But raw revenue doesn't tell the whole story. A product might have low revenue because it's sold rarely, or because it's cheap. Marcus digs deeper:
product_detail = df.groupby("product").agg(
total_revenue=("revenue", "sum"),
total_quantity=("quantity", "sum"),
avg_price=("unit_price", "mean"),
num_transactions=("revenue", "count")
).sort_values("total_revenue", ascending=False)
print(product_detail.round(2))
total_revenue total_quantity avg_price num_transactions
product
Oat Latte 7562.50 1375 5.50 520
Drip Coffee 6480.00 2160 3.00 685
Iced Americano 5418.00 1204 4.50 412
Blueberry Muffin 4237.50 1130 3.75 395
Chai Latte 3850.00 770 5.00 280
Breakfast Sandwich 3510.00 450 7.80 185
Cappuccino 3240.00 648 5.00 245
Croissant 2887.50 825 3.50 310
Earl Grey 1950.00 390 5.00 155
Matcha Latte 1456.75 265 5.50 98
Green Smoothie 1350.00 225 6.00 90
Scone 1275.25 365 3.50 120
Bottled Water 1200.00 600 2.00 215
Hot Chocolate 1080.00 216 5.00 85
Sparkling Water 900.00 450 2.00 165
Now the picture gets interesting. Drip Coffee has the most transactions (685) and the highest quantity sold (2,160 items) but ranks second in revenue because it's the cheapest at $3.00. The Breakfast Sandwich is high-priced ($7.80) but has relatively few transactions (185) — it's a niche item with good margins.
At the bottom: Hot Chocolate has only 85 transactions all year. That's less than two per week. Matcha Latte has 98. These are the products Marcus should scrutinize.
Step 6: Time-of-Day Patterns (2 minutes)
time_summary = df.groupby("time_of_day")["revenue"].agg(["sum", "count"]).round(2)
time_summary["avg_per_transaction"] = (time_summary["sum"] / time_summary["count"]).round(2)
print(time_summary)
sum count avg_per_transaction
time_of_day
Afternoon 15425.50 1150 13.41
Evening 6847.00 510 13.43
Morning 30575.00 1990 15.36
Mornings account for 58% of revenue. Afternoons are solid at 29%. Evenings are the weakest — only 14% of revenue with 510 transactions. Marcus already knew mornings were busy, but now he has the numbers.
He combines time and category to see what sells when:
time_category = (df.groupby(["time_of_day", "category"])["revenue"]
.sum()
.round(2))
print(time_category)
time_of_day category
Afternoon Coffee 6,850.00
Food 4,250.25
Other 1,575.00
Tea 2,750.25
Evening Coffee 3,240.50
Food 1,950.00
Other 825.00
Tea 831.50
Morning Coffee 18,450.00
Food 7,250.00
Other 1,200.00
Tea 3,675.00
Name: revenue, dtype: float64
Morning coffee ($18,450) is the backbone of the business. Evening tea ($831.50) is almost negligible. This kind of cross-tabulation would have required deeply nested loops in Chapter 6.

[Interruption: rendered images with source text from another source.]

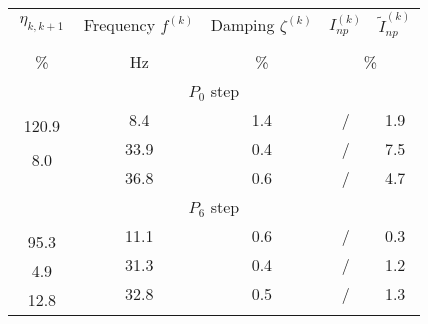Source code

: \documentclass[11pt]{article}
\begin{document}
\begin{table}
\centering
\begin{tabular}{|ccccc|}
\hline
\multicolumn{1}{|c|}{\multirow{2.5}{*}{$\ \eta_{k, k+1}\ $}} & 
\multicolumn{1}{c|}{\multirow{2.5}{*}{Frequency $f^{(k)}$}} & 
\multicolumn{1}{c|}{\multirow{2.5}{*}{Damping $\zeta^{(k)}$}} & 
\multicolumn{1}{c}{\multirow{2.5}{*}{$I_{np}^{(k)}$}} & 
\multirow{2.5}{*}{$\tilde I_{np}^{(k)}$} \\
\multicolumn{1}{|c|}{} & \multicolumn{1}{c|}{} & \multicolumn{1}{c|}{} & \multicolumn{2}{c|}{} \\
\multicolumn{1}{|c|}{\multirow{2}{*}{\%}} & 
\multicolumn{1}{c|}{\multirow{2}{*}{Hz}} & 
\multicolumn{1}{c|}{\multirow{2}{*}{\%}} & 
\multicolumn{2}{c|}{\multirow{2}{*}{\%}} \\
\multicolumn{1}{|c|}{} & \multicolumn{1}{c|}{} & \multicolumn{1}{c|}{} & & \\ \hline \hline
\multicolumn{5}{|c|}{\multirow{2}{*}{$P_0$ step}} \\
\multicolumn{5}{|c|}{} \\ \hline
 & \multirow{2}{*}{8.4} & \multirow{2}{*}{1.4} & \multirow{2}{*}{/} & \multirow{2}{*}{1.9} \\ %
\multirow{2}{*}{120.9} & & & & \\ \cline{2-5} 
 & \multirow{2}{*}{33.9} & \multirow{2}{*}{0.4} & \multirow{2}{*}{/} & \multirow{2}{*}{7.5} \\ %
\multirow{2}{*}{8.0} & & & & \\ \cline{2-5} 
 & \multirow{2}{*}{36.8} & \multirow{2}{*}{0.6} & \multirow{2}{*}{/} & \multirow{2}{*}{4.7} \\ %
 & & & & \\ \hline \hline
\multicolumn{5}{|c|}{\multirow{2}{*}{$P_6$ step}} \\
\multicolumn{5}{|c|}{} \\ \hline
 & \multirow{2}{*}{11.1} & \multirow{2}{*}{0.6} & \multirow{2}{*}{/} & \multirow{2}{*}{0.3} \\ %
\multirow{2}{*}{95.3} & & & & \\ \cline{2-5} 
 & \multirow{2}{*}{31.3} & \multirow{2}{*}{0.4} & \multirow{2}{*}{/} & \multirow{2}{*}{1.2} \\ %
\multirow{2}{*}{4.9} & & & & \\ \cline{2-5} 
 & \multirow{2}{*}{32.8} & \multirow{2}{*}{0.5} & \multirow{2}{*}{/} & \multirow{2}{*}{1.3} \\ %
\multirow{2}{*}{12.8} & & & & \\ \cline{2-5} 

\end{tabular}
\end{table}
\end{document}
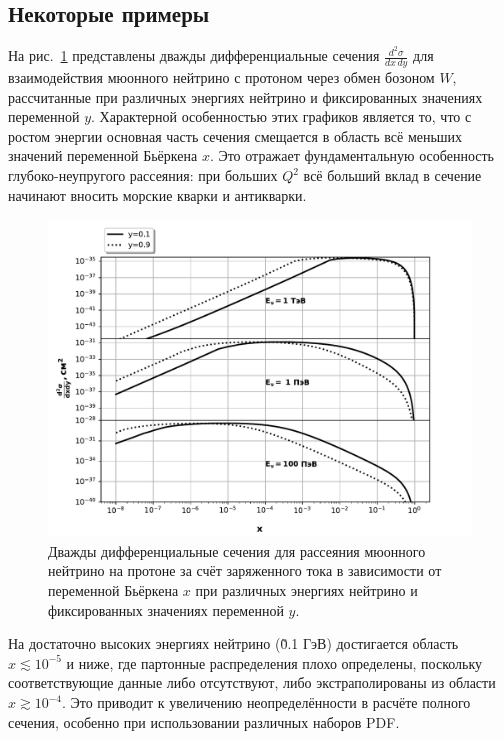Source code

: \subsection{Некоторые примеры}

На рис.~\ref{fig:xsec_2d} представлены дважды дифференциальные сечения $\frac{d^2\sigma}{dx\,dy}$ для взаимодействия мюонного нейтрино с протоном через обмен бозоном $W$, рассчитанные при различных энергиях нейтрино и фиксированных значениях переменной $y$. Характерной особенностью этих графиков является то, что с ростом энергии основная часть сечения смещается в область всё меньших значений переменной Бьёркена $x$. Это отражает фундаментальную особенность глубоко-неупругого рассеяния: при больших $Q^2$ всё больший вклад в сечение начинают вносить морские кварки и антикварки.

\begin{figure}[!h]
\centering
\includegraphics[width=\linewidth]{images/NuProp/xs_vs_xCT18ZNNLO_cc_12_proton.pdf}
\caption{Дважды дифференциальные сечения для рассеяния мюонного нейтрино на протоне за счёт заряженного тока в зависимости от переменной Бьёркена $x$ при различных энергиях нейтрино и фиксированных значениях переменной $y$.}
\label{fig:xsec_2d}
\end{figure}

На достаточно высоких энергиях нейтрино (\~ 0.1 ГэВ) достигается область $x \lesssim 10^{-5}$ и ниже, где партонные распределения плохо определены, поскольку соответствующие данные либо отсутствуют, либо экстраполированы из области $x \gtrsim 10^{-4}$. Это приводит к увеличению неопределённости в расчёте полного сечения, особенно при использовании различных наборов PDF.

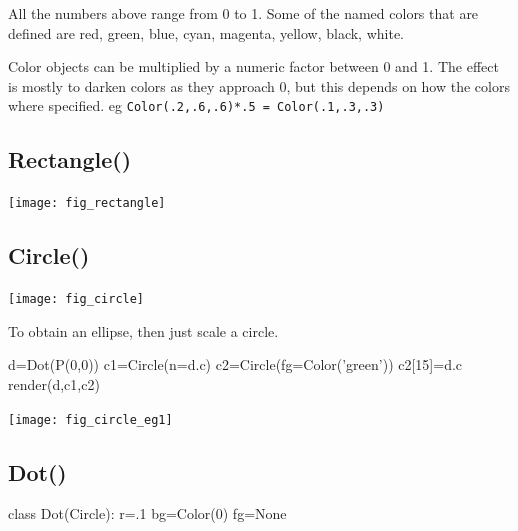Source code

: \documentclass[a4paper]{book}
\begin{document}
All the numbers above range from 0 to 1. Some of the named colors that
are defined are red, green, blue, cyan, magenta, yellow, black, white.

Color objects can be multiplied by a numeric factor between 0 and 1.
The effect is mostly to darken colors as they approach 0,
but this depends on how the colors where specified.
eg \Verb|Color(.2,.6,.6)*.5 = Color(.1,.3,.3)|

\subsection{Rectangle()}
\label{sec:rectangle}

\begin{center}
  \texttt{[image: fig\_rectangle]}
\end{center}

\subsection{Circle()}
\label{sec:circle}

\begin{center}
  \texttt{[image: fig\_circle]}
\end{center}

To obtain an ellipse, then just scale a circle.

\begin{example}
\begin{python}
d=Dot(P(0,0))
c1=Circle(n=d.c)
c2=Circle(fg=Color('green'))
c2[15]=d.c
render(d,c1,c2)
\end{python}
\begin{center}
  \texttt{[image: fig\_circle\_eg1]}
\end{center}
\end{example}

\subsection{Dot()}
\label{sec:dot}
\begin{python}
class Dot(Circle):
    r=.1
    bg=Color(0)
    fg=None
\end{python}
\end{document}
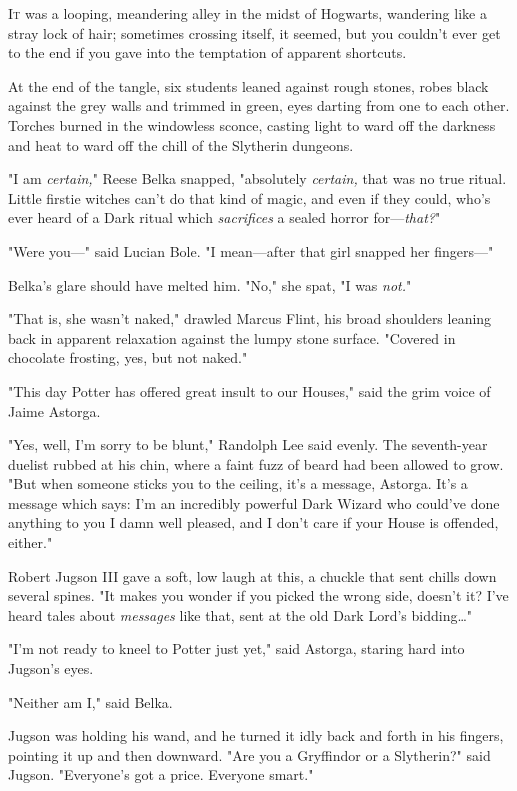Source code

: 
\lettrine{I}{t} was a looping,
meandering alley in the midst of Hogwarts, wandering like a stray lock of hair;
sometimes crossing itself, it seemed, but you couldn't ever get to the end if
you gave into the temptation of apparent shortcuts.

At the end of the tangle, six students leaned against rough stones, robes black
against the grey walls and trimmed in green, eyes darting from one to each
other. Torches burned in the windowless sconce, casting light to ward off the
darkness and heat to ward off the chill of the Slytherin dungeons.

"I am \emph{certain,}" Reese Belka snapped, "absolutely \emph{certain,} that
was no true ritual. Little firstie witches can't do that kind of magic, and
even if they could, who's ever heard of a Dark ritual which \emph{sacrifices} a
sealed horror for---\emph{that?}"

"Were you---" said Lucian Bole. "I mean---after that girl snapped her
fingers---"

Belka's glare should have melted him. "No," she spat, "I was \emph{not.}"

"That is, she wasn't naked," drawled Marcus Flint, his broad shoulders leaning
back in apparent relaxation against the lumpy stone surface. "Covered in
chocolate frosting, yes, but not naked."

"This day Potter has offered great insult to our Houses," said the grim voice
of Jaime Astorga.

"Yes, well, I'm sorry to be blunt," Randolph Lee said evenly. The seventh-year
duelist rubbed at his chin, where a faint fuzz of beard had been allowed to
grow. "But when someone sticks you to the ceiling, it's a message, Astorga.
It's a message which says: I'm an incredibly powerful Dark Wizard who could've
done anything to you I damn well pleased, and I don't care if your House is
offended, either."

Robert Jugson III gave a soft, low laugh at this, a chuckle that sent chills
down several spines. "It makes you wonder if you picked the wrong side, doesn't
it? I've heard tales about \emph{messages} like that, sent at the old Dark
Lord's bidding{\ldots}"

"I'm not ready to kneel to Potter just yet," said Astorga, staring hard into
Jugson's eyes.

"Neither am I," said Belka.

Jugson was holding his wand, and he turned it idly back and forth in his
fingers, pointing it up and then downward. "Are you a Gryffindor or a
Slytherin?" said Jugson. "Everyone's got a price. Everyone smart."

Step 7: The Decision (5 minutes of thinking, 5 lines of code)
Marcus creates a final summary to guide his decision. He wants to flag products that contribute less than 3% of total revenue:
total_rev = df["revenue"].sum()
product_pct = (df.groupby("product")["revenue"].sum() / total_rev * 100).round(1)
low_performers = product_pct[product_pct < 3].sort_values()

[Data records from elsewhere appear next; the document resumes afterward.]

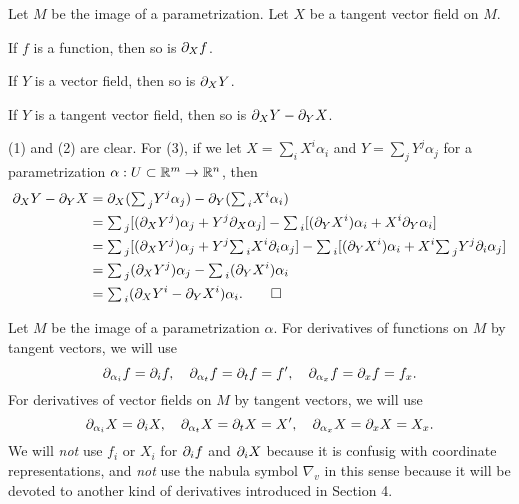 \documentclass{../../large}
\def\a{\alpha}
\def\ssum{{\textstyle\sum\,}}
\begin{document}
\begin{prop}
Let $M$ be the image of a parametrization.
Let $X$ be a tangent vector field on $M$.
\begin{parts}
\item If $f$ is a function, then so is $\pd_Xf$.
\item If $Y$ is a vector field, then so is $\pd_XY$.
\item If $Y$ is a tangent vector field, then so is $\pd_XY-\pd_YX$.
\end{parts}
\end{prop}
\begin{pf}
(1) and (2) are clear.
For (3), if we let $X=\sum_iX^i\a_i$ and $Y=\sum_jY^j\a_j$ for a parametrization $\a:U\subset\R^m\to\R^n$, then
\begin{align*}
\pd_XY-\pd_YX
&=\pd_X(\ssum_jY^j\a_j)-\pd_Y(\ssum_iX^i\a_i)\\
&=\ssum_j[(\pd_XY^j)\a_j+Y^j\pd_X\a_j]-\ssum_i[(\pd_YX^i)\a_i+X^i\pd_Y\a_i]\\
&=\ssum_j[(\pd_XY^j)\a_j+Y^j\ssum_iX^i\pd_i\a_j]-\ssum_i[(\pd_YX^i)\a_i+X^i\ssum_jY^j\pd_i\a_j]\\
&=\ssum_j(\pd_XY^j)\a_j-\ssum_i(\pd_YX^i)\a_i\\
&=\ssum_i(\pd_XY^i-\pd_YX^i)\a_i.\qedhere
\end{align*}
\end{pf}

\begin{notn*}
Let $M$ be the image of a parametrization $\a$.
For derivatives of functions on $M$ by tangent vectors, we will use
\[\pd_{\a_i}f=\pd_if,\quad\pd_{\a_t}f=\pd_tf=f',\quad\pd_{\a_x}f=\pd_xf=f_x.\]
For derivatives of vector fields on $M$ by tangent vectors, we will use
\[\pd_{\a_i}X=\pd_iX,\quad\pd_{\a_t}X=\pd_tX=X',\quad\pd_{\a_x}X=\pd_xX=X_x.\]
We will \emph{not} use $f_i$ or $X_i$ for $\pd_if$ and $\pd_iX$ because it is confusig with coordinate representations, and \emph{not} use the nabula symbol $\nabla_v$ in this sense because it will be devoted to another kind of derivatives introduced in Section 4.
\end{notn*}
\end{document}
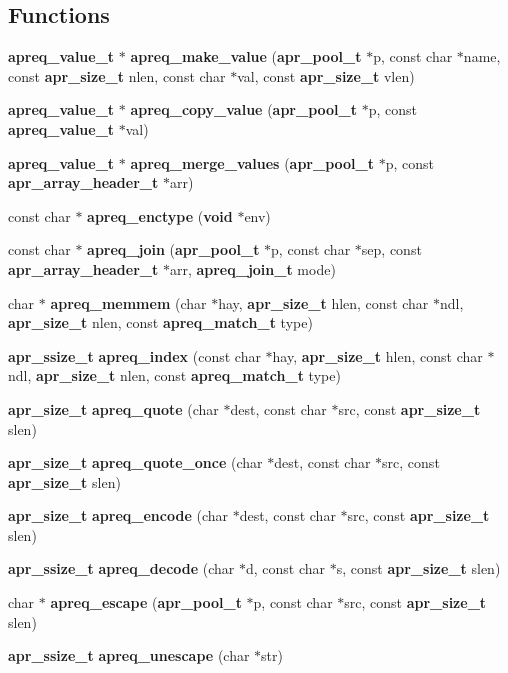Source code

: \subsection*{Functions}
\begin{CompactItemize}
\item 
{\bf apreq\_\-value\_\-t} $\ast$ {\bf apreq\_\-make\_\-value} ({\bf apr\_\-pool\_\-t} $\ast$p, const char $\ast$name, const {\bf apr\_\-size\_\-t} nlen, const char $\ast$val, const {\bf apr\_\-size\_\-t} vlen)
\item 
{\bf apreq\_\-value\_\-t} $\ast$ {\bf apreq\_\-copy\_\-value} ({\bf apr\_\-pool\_\-t} $\ast$p, const {\bf apreq\_\-value\_\-t} $\ast$val)
\item 
{\bf apreq\_\-value\_\-t} $\ast$ {\bf apreq\_\-merge\_\-values} ({\bf apr\_\-pool\_\-t} $\ast$p, const {\bf apr\_\-array\_\-header\_\-t} $\ast$arr)
\item 
const char $\ast$ {\bf apreq\_\-enctype} ({\bf void} $\ast$env)
\item 
const char $\ast$ {\bf apreq\_\-join} ({\bf apr\_\-pool\_\-t} $\ast$p, const char $\ast$sep, const {\bf apr\_\-array\_\-header\_\-t} $\ast$arr, {\bf apreq\_\-join\_\-t} mode)
\item 
char $\ast$ {\bf apreq\_\-memmem} (char $\ast$hay, {\bf apr\_\-size\_\-t} hlen, const char $\ast$ndl, {\bf apr\_\-size\_\-t} nlen, const {\bf apreq\_\-match\_\-t} type)
\item 
{\bf apr\_\-ssize\_\-t} {\bf apreq\_\-index} (const char $\ast$hay, {\bf apr\_\-size\_\-t} hlen, const char $\ast$ndl, {\bf apr\_\-size\_\-t} nlen, const {\bf apreq\_\-match\_\-t} type)
\item 
{\bf apr\_\-size\_\-t} {\bf apreq\_\-quote} (char $\ast$dest, const char $\ast$src, const {\bf apr\_\-size\_\-t} slen)
\item 
{\bf apr\_\-size\_\-t} {\bf apreq\_\-quote\_\-once} (char $\ast$dest, const char $\ast$src, const {\bf apr\_\-size\_\-t} slen)
\item 
{\bf apr\_\-size\_\-t} {\bf apreq\_\-encode} (char $\ast$dest, const char $\ast$src, const {\bf apr\_\-size\_\-t} slen)
\item 
{\bf apr\_\-ssize\_\-t} {\bf apreq\_\-decode} (char $\ast$d, const char $\ast$s, const {\bf apr\_\-size\_\-t} slen)
\item 
char $\ast$ {\bf apreq\_\-escape} ({\bf apr\_\-pool\_\-t} $\ast$p, const char $\ast$src, const {\bf apr\_\-size\_\-t} slen)
\item 
{\bf apr\_\-ssize\_\-t} {\bf apreq\_\-unescape} (char $\ast$str)

\end{CompactItemize}
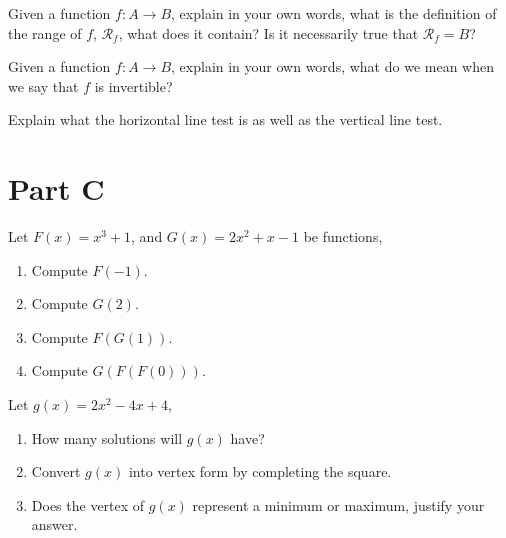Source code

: \documentclass[12pt]{article} %
\begin{document}
\begin{qstn}
  Given a function $f \colon A \to B$, explain in your own words, what is the definition of the range of $f$, 
  $\mathcal{R}_f$, what does it contain? Is it necessarily true that $\mathcal{R}_f = B$?
\end{qstn}

\vspace*{5cm}

\begin{qstn}
  Given a function $f \colon A \to B$, explain in your own words, what do we mean when we say that $f$ is
  invertible?
\end{qstn}

\vspace*{5cm}

\begin{qstn}
  Explain what the horizontal line test is as well as the vertical line test.
\end{qstn}

\newpage

\section*{Part C}

\begin{qstn}
  Let $F(x) = x^3  + 1$, and $G(x) = 2x^2 + x - 1$ be functions,
  \begin{enumerate}[label=(\alph*)]
    \item Compute $F(-1)$.
      \vspace*{4cm}

    \item Compute  $G(2)$. 
      \vspace*{4cm}

    \item Compute $F(G(1))$. 
      \vspace*{5cm}

    \item Compute $G(F(F(0)))$.
  \end{enumerate}
\end{qstn}

\newpage

\begin{qstn}
  Let $g(x) = 2x^2 - 4x + 4$,
  \begin{enumerate}[label=(\alph*)]
    \item How many solutions will $g(x)$ have?
      \vspace*{5cm}

    \item Convert $g(x)$ into vertex form by completing the square.
      \vspace*{12cm}

    \item Does the vertex of $g(x)$ represent a minimum or maximum, justify your answer.

  \end{enumerate}
\end{qstn}
\end{document}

print("Products below 3% of total revenue:")
print(low_performers)
Products below 3% of total revenue:
product
Sparkling Water 1.7
Hot Chocolate 2.0
Scone 2.4
Green Smoothie 2.6
Matcha Latte 2.8
Name: revenue, dtype: float64
Five products contribute less than 3% each. Together, they account for about 11.5% of revenue. Cutting any single one wouldn't be catastrophic — but Marcus isn't ready to cut blindly. He notices that the Scone and Green Smoothie might serve strategic purposes (variety, health-conscious customers). Hot Chocolate is seasonal — it's probably stronger in winter. Sparkling Water has low revenue but requires no prep labor.
Marcus adds a final note to his notebook:
Recommendation: Don't cut any products yet. But monitor Hot Chocolate and Matcha Latte over the next quarter — if they stay below 2% of revenue during their peak season (winter for HC, spring for ML), they're candidates for removal. Consider a price increase for Breakfast Sandwich ($7.80 is already the highest, but 185 transactions with likely high margins suggests demand is inelastic).

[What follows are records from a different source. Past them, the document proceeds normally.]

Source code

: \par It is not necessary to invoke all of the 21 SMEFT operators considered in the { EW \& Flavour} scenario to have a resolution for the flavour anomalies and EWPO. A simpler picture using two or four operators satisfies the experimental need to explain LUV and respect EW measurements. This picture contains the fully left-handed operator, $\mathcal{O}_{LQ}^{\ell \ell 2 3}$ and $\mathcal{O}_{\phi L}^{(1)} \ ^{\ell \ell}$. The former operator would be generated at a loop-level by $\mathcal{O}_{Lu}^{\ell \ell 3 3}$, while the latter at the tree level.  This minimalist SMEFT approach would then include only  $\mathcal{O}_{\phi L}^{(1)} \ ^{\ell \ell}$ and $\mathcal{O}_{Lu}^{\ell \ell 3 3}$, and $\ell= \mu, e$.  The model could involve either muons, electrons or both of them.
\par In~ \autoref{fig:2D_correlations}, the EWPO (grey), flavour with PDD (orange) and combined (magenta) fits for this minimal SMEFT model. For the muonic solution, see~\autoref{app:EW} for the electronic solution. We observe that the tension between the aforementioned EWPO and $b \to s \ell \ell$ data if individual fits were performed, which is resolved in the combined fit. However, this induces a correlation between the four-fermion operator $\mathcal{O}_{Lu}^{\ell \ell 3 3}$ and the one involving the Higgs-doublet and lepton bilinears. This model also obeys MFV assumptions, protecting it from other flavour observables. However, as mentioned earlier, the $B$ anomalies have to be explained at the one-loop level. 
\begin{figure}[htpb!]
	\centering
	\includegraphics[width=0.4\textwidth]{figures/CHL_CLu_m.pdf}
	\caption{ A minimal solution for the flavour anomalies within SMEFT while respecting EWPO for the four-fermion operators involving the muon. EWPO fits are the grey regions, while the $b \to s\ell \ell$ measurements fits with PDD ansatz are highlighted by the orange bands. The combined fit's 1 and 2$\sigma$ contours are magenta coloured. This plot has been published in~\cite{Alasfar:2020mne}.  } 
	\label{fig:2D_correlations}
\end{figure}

Next steps: Need to analyze seasonal patterns (Chapter 11 for date handling) and profit margins (need cost data, not just revenue).
The Final Count
Marcus checks the clock. Forty-five minutes. He reviews his notebook: it has a complete revenue analysis, category breakdowns, time-of-day patterns, product rankings, and a preliminary business recommendation. The entire analysis is 20 lines of pandas code plus Markdown narration.
In Chapter 6, using pure Python, he managed to compute mean prices by category in an evening of work. In Chapter 7, he went from raw CSV to business decision in under an hour. The code was shorter, yes — but more importantly, his mental energy went to thinking about his business instead of wrestling with Python loops.
That's the real gift of pandas: not fewer keystrokes, but more brain space for the questions that matter.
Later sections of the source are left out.